(Beginning of GIVEN DATA)

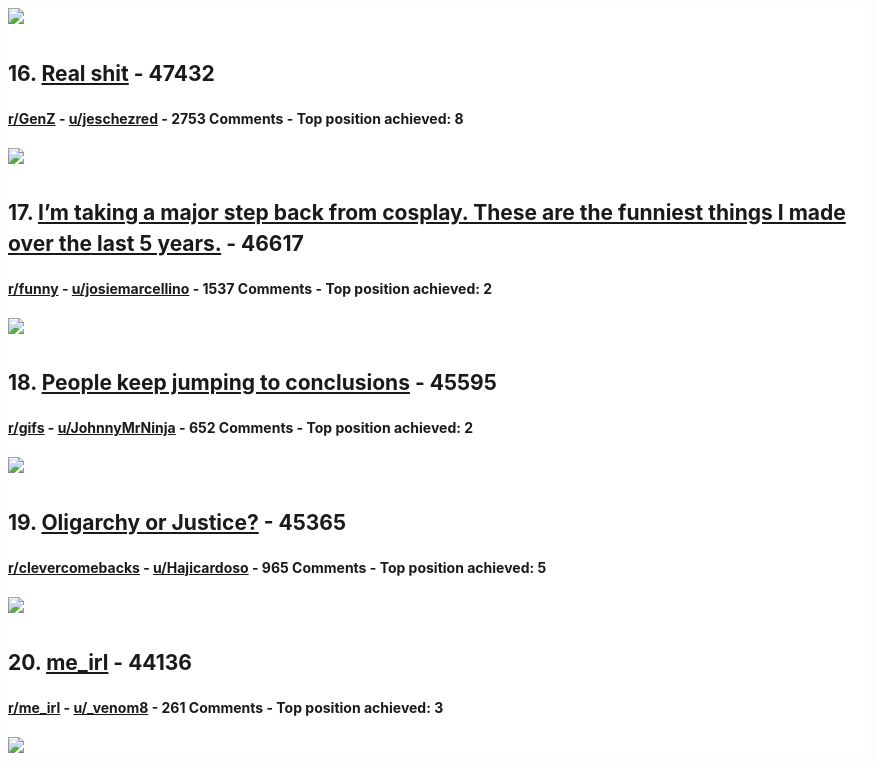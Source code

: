 <a href="https://i.redd.it/h6cm9dq4ysee1.png"><img src="https://a.thumbs.redditmedia.com/WJh0q8AiyiTHtUHTbouI-aZfRxSOTzswVI_JlDni710.jpg"></img></a>

## 16. [Real shit](http://reddit.com/r/GenZ/comments/1i8e0s3/real_shit/) - 47432
#### [r/GenZ](http://reddit.com/r/GenZ) - [u/jeschezred](http://reddit.com/u/jeschezred) - 2753 Comments - Top position achieved: 8

<a href="https://i.redd.it/lpikqca56tee1.jpeg"><img src="https://b.thumbs.redditmedia.com/k-EJ9Id_g1EW48Fr3NyvcTWw9HVR9HvxatJueelatBE.jpg"></img></a>

## 17. [I’m taking a major step back from cosplay. These are the funniest things I made over the last 5 years.](http://reddit.com/r/funny/comments/1i8hr27/im_taking_a_major_step_back_from_cosplay_these/) - 46617
#### [r/funny](http://reddit.com/r/funny) - [u/josiemarcellino](http://reddit.com/u/josiemarcellino) - 1537 Comments - Top position achieved: 2

<a href="https://i.redd.it/g9bn62o5ztee1.jpeg"><img src="https://b.thumbs.redditmedia.com/1fGWe91UQjlPtmO65ddUs1pppoAVm_GB_p52jrggjLI.jpg"></img></a>

## 18. [People keep jumping to conclusions](http://reddit.com/r/gifs/comments/1i8c48v/people_keep_jumping_to_conclusions/) - 45595
#### [r/gifs](http://reddit.com/r/gifs) - [u/JohnnyMrNinja](http://reddit.com/u/JohnnyMrNinja) - 652 Comments - Top position achieved: 2

<a href="https://i.redd.it/0n4514uyrsee1.gif"><img src="https://b.thumbs.redditmedia.com/3OmIY1W-FVkeIKQJQpbsZAvqxkk3kKacEItj3BPRhTQ.jpg"></img></a>

## 19. [Oligarchy or Justice?](http://reddit.com/r/clevercomebacks/comments/1i8bphv/oligarchy_or_justice/) - 45365
#### [r/clevercomebacks](http://reddit.com/r/clevercomebacks) - [u/Hajicardoso](http://reddit.com/u/Hajicardoso) - 965 Comments - Top position achieved: 5

<a href="https://i.redd.it/0wz54cswosee1.jpeg"><img src="https://b.thumbs.redditmedia.com/qf7E50pVlhaOGP-oIXkot0Rs6-G0WfpZhrUEz_5tjKo.jpg"></img></a>

## 20. [me_irl](http://reddit.com/r/me_irl/comments/1i7ynhz/me_irl/) - 44136
#### [r/me_irl](http://reddit.com/r/me_irl) - [u/_venom8](http://reddit.com/u/_venom8) - 261 Comments - Top position achieved: 3

<a href="https://i.redd.it/huof6totbpee1.jpeg"><img src="https://b.thumbs.redditmedia.com/xH80Mt9UCz91kqxsqNf2FKAc8yhnja8861QNjWA5beY.jpg"></img></a>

(End of GIVEN DATA)

**ABOUT THIS TASK**
Every line from the top of the entries through the line that holds "1537 Comments - Top position achieved: 2" is to be quoted exactly, please, and nothing else; omit the pictures.

**THE ANSWER**
Source code

: <a href="https://i.redd.it/h6cm9dq4ysee1.png"><img src="https://a.thumbs.redditmedia.com/WJh0q8AiyiTHtUHTbouI-aZfRxSOTzswVI_JlDni710.jpg"></img></a>

## 16. [Real shit](http://reddit.com/r/GenZ/comments/1i8e0s3/real_shit/) - 47432
#### [r/GenZ](http://reddit.com/r/GenZ) - [u/jeschezred](http://reddit.com/u/jeschezred) - 2753 Comments - Top position achieved: 8

<a href="https://i.redd.it/lpikqca56tee1.jpeg"><img src="https://b.thumbs.redditmedia.com/k-EJ9Id_g1EW48Fr3NyvcTWw9HVR9HvxatJueelatBE.jpg"></img></a>

## 17. [I’m taking a major step back from cosplay. These are the funniest things I made over the last 5 years.](http://reddit.com/r/funny/comments/1i8hr27/im_taking_a_major_step_back_from_cosplay_these/) - 46617
#### [r/funny](http://reddit.com/r/funny) - [u/josiemarcellino](http://reddit.com/u/josiemarcellino) - 1537 Comments - Top position achieved: 2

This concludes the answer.